I won't moralize about Elon Musk as a personality but what should be of greater importance to effective altruists anyway is how the impacts of all his various decisions are, for lack of better terms, high-variance, bordering on volatile. From the outside view, there are stock answers to the question of why he would be like this:
- An ultra-talented person whose success keeps generalizing to more domains may become revered by others that have them conclude that person is a universal genius, who then gets caught in an echo chamber of yes men and loses self-awareness of when he is super wrong.
- A person gaining celebrity, wealth and power can exacerbate that trend because there are higher stakes. This doesn't even necessarily mean that someone in Musk's position would become intellectually corrupted or deeply out of touch with reality. The wealth and power of many others depend on what someone in his position does, such as investors backing Musk's companies compelling him to make changes to his businesses or personal brand against his own preferences. Those around Musk backing him the most have in a lot of ways more total influence than he does himself, so they will try shaping Musk's social network in a way that pushes him in the direction they want.

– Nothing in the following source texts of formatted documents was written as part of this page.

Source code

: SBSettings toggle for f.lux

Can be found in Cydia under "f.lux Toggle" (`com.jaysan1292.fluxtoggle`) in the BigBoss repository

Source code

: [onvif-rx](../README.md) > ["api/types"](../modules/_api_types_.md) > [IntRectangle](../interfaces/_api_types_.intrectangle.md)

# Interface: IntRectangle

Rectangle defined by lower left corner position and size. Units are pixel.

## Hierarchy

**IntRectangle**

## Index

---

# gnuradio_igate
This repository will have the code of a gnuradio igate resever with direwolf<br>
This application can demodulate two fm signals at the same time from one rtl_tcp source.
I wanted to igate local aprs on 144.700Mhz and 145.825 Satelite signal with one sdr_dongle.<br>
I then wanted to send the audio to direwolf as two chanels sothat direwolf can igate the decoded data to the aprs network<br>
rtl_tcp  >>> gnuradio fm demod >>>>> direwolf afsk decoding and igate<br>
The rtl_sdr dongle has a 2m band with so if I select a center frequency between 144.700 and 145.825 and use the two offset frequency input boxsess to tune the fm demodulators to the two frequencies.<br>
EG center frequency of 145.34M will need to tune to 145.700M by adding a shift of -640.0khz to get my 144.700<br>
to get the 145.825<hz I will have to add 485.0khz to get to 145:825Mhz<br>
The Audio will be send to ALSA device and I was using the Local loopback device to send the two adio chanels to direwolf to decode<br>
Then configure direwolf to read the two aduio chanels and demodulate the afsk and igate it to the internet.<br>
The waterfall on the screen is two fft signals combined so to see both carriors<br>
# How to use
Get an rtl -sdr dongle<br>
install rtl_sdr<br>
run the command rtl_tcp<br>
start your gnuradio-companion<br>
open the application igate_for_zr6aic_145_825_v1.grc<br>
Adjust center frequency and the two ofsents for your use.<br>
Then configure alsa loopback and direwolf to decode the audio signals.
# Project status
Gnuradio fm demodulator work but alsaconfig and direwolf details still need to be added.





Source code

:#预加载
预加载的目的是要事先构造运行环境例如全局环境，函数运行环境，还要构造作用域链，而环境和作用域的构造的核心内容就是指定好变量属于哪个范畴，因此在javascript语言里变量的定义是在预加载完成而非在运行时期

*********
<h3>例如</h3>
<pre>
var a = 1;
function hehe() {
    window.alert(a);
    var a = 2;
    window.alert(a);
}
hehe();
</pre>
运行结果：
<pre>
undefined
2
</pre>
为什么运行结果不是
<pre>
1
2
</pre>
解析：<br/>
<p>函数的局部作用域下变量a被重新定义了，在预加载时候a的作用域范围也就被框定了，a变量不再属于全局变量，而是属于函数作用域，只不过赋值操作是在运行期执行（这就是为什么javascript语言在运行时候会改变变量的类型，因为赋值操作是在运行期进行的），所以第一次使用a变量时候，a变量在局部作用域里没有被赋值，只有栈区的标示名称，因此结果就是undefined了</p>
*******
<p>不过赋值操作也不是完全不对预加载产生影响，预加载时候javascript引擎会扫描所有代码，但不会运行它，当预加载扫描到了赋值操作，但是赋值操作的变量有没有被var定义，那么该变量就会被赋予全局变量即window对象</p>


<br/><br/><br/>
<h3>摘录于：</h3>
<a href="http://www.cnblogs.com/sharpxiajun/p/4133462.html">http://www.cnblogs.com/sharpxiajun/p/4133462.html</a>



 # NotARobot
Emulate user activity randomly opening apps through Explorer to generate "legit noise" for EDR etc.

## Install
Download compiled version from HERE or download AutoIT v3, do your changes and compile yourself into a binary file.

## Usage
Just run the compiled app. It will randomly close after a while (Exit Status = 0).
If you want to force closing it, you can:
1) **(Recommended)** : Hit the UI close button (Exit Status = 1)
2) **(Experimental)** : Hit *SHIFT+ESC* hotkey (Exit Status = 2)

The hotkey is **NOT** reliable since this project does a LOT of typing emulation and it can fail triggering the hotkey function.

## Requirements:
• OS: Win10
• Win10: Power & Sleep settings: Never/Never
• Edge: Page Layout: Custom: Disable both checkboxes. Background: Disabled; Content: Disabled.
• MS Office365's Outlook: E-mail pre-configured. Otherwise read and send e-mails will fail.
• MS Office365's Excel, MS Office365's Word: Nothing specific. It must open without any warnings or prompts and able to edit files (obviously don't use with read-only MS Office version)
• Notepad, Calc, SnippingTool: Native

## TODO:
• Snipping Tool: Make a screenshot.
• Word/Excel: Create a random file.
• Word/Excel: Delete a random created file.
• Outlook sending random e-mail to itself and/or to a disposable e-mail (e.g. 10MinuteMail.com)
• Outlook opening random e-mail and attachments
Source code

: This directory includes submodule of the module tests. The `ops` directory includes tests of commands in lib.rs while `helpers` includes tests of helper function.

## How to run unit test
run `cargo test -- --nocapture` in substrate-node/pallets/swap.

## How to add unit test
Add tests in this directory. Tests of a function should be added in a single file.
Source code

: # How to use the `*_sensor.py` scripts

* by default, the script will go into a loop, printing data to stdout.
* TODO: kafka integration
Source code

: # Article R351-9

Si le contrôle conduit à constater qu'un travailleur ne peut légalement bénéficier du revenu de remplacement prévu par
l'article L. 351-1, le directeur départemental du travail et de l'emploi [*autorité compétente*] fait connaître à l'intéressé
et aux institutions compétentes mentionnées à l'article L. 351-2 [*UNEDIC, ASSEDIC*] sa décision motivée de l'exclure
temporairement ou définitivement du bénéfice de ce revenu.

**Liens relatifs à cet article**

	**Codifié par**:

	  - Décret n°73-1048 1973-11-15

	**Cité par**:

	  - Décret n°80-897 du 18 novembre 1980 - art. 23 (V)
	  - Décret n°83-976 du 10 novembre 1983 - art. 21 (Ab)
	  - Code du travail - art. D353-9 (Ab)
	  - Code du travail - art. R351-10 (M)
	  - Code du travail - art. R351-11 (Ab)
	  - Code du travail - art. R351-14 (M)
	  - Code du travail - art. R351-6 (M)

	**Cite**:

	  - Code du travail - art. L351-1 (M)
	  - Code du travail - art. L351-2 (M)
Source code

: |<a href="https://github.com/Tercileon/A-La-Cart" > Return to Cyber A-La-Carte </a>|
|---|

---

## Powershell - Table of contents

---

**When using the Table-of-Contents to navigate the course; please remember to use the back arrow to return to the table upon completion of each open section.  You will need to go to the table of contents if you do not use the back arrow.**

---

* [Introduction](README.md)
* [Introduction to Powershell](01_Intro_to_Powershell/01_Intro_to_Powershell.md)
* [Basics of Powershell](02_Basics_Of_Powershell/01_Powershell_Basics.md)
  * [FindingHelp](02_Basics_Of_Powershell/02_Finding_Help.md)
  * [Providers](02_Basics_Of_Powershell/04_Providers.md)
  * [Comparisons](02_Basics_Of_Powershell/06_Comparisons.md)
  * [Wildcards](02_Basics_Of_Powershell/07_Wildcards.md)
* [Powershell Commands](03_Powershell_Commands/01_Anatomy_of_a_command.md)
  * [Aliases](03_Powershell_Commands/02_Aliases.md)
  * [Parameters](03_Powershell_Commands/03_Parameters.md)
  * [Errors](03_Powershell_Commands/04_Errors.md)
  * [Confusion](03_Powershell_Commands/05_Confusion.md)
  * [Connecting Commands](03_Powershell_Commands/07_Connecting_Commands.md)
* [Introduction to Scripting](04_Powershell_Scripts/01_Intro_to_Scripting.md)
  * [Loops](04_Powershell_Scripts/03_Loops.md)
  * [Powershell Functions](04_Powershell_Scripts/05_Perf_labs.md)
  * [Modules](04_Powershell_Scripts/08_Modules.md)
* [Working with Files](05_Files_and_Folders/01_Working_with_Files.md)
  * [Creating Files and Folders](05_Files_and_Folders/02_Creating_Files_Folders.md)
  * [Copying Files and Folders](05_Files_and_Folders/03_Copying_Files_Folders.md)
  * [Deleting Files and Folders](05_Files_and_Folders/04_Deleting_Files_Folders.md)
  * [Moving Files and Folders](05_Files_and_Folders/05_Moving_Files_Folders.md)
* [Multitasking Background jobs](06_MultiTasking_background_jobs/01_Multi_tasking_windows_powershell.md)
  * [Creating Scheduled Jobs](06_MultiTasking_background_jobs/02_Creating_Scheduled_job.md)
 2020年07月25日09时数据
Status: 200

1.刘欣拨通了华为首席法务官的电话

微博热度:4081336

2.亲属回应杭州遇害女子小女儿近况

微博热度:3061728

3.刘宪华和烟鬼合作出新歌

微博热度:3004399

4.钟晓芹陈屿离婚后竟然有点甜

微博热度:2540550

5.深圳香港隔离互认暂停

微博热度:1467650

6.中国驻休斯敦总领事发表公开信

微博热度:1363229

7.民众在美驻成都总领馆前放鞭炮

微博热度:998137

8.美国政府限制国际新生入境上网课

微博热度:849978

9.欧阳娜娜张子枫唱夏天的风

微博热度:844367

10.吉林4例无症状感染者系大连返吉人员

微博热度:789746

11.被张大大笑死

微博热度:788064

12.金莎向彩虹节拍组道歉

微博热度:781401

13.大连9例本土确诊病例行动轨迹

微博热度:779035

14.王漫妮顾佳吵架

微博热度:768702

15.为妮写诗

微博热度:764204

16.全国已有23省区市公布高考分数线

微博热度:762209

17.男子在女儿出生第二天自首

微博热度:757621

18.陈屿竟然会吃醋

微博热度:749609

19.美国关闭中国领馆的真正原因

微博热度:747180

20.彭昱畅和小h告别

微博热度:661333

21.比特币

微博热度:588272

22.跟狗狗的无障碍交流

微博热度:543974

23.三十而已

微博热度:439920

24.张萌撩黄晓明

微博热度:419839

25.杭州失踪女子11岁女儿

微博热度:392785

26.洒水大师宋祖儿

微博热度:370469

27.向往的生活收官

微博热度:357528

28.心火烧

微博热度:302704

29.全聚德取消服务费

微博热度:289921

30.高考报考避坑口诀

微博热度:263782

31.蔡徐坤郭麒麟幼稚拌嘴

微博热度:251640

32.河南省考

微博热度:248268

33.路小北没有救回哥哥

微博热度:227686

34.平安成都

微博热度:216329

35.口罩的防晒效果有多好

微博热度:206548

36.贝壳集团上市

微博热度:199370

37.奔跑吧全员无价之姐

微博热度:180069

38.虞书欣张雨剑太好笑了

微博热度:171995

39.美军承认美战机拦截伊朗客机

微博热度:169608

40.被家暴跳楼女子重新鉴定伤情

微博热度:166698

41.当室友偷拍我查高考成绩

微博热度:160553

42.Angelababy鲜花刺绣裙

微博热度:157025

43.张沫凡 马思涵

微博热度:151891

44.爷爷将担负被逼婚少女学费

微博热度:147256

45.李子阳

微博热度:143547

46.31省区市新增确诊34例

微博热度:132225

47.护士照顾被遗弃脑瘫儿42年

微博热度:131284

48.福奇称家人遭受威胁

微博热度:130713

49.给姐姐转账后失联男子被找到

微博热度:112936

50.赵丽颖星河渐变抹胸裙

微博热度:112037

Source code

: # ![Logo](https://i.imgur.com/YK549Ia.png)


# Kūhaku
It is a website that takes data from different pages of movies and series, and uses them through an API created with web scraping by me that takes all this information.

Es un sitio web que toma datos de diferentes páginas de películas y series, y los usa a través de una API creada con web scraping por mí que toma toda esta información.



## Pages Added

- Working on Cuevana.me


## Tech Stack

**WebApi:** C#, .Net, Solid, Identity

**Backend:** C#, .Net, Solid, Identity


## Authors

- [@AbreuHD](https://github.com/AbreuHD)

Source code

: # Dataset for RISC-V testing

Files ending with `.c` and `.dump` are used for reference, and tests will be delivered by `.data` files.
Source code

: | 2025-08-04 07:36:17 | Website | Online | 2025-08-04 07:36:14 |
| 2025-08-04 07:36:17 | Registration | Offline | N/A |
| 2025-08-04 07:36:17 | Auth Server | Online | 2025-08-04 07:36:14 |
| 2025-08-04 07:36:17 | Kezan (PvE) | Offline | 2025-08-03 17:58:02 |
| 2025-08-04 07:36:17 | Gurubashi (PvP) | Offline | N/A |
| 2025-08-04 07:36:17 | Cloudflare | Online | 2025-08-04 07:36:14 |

- Someone having an outsized impact means the negative impacts of their own biases will have an outsized impact too. It's more noticeable when one of the wealthiest and most famous people worldwide makes mistakes. All kinds of other people in Musk's position might make mistakes way more and way worse than him.
Problems like these are recognized in EA already. During the first few years, one of the growing pains in EA was learning to recognize when a top, young Ph.D. with no experience outside academia shouldn't be the CEO of an organization doing something totally different from academic research. Another one of the growing pains was learning how to point that out to people in EA in positions of status, authority, control over resources, etc.
This isn't a snide jab at Will MacAskill. He in fact recognized this problem before most and has made the wise choice of not being the CEO of the CEA for a decade now even though he could have kept the job forever if he wanted. This is a general problem in EA of many academics having to repeatedly learn they have little to no comparative advantage, if not a comparative disadvantage, in people and operations management. The fact that there is such a fear of criticizing the decisions or views of high-status leaders, someone like Holden Karnofsky, in EA that it's now a major liability to the movement. Meanwhile, Holden writes entire series of essays trying to make transparent his own reasoning of why he oversees an organization that hires a hundred people to tell Holden how the world really works and how to do the most good in umpteen different ways.
Some of the individuals about who there is the greatest concern that may end up in a personality cult, information silo, or echo chamber, like Holden, are putting in significant effort to avoid becoming out of touch with reality and minimizing any negative, outsized impact of their own biases. Yet it's not apparent if Musk makes any similar efforts. So, what, if any, are the reasons specific to Musk as a personality causing him to be so inconsistent in the ways effective altruists should care about most?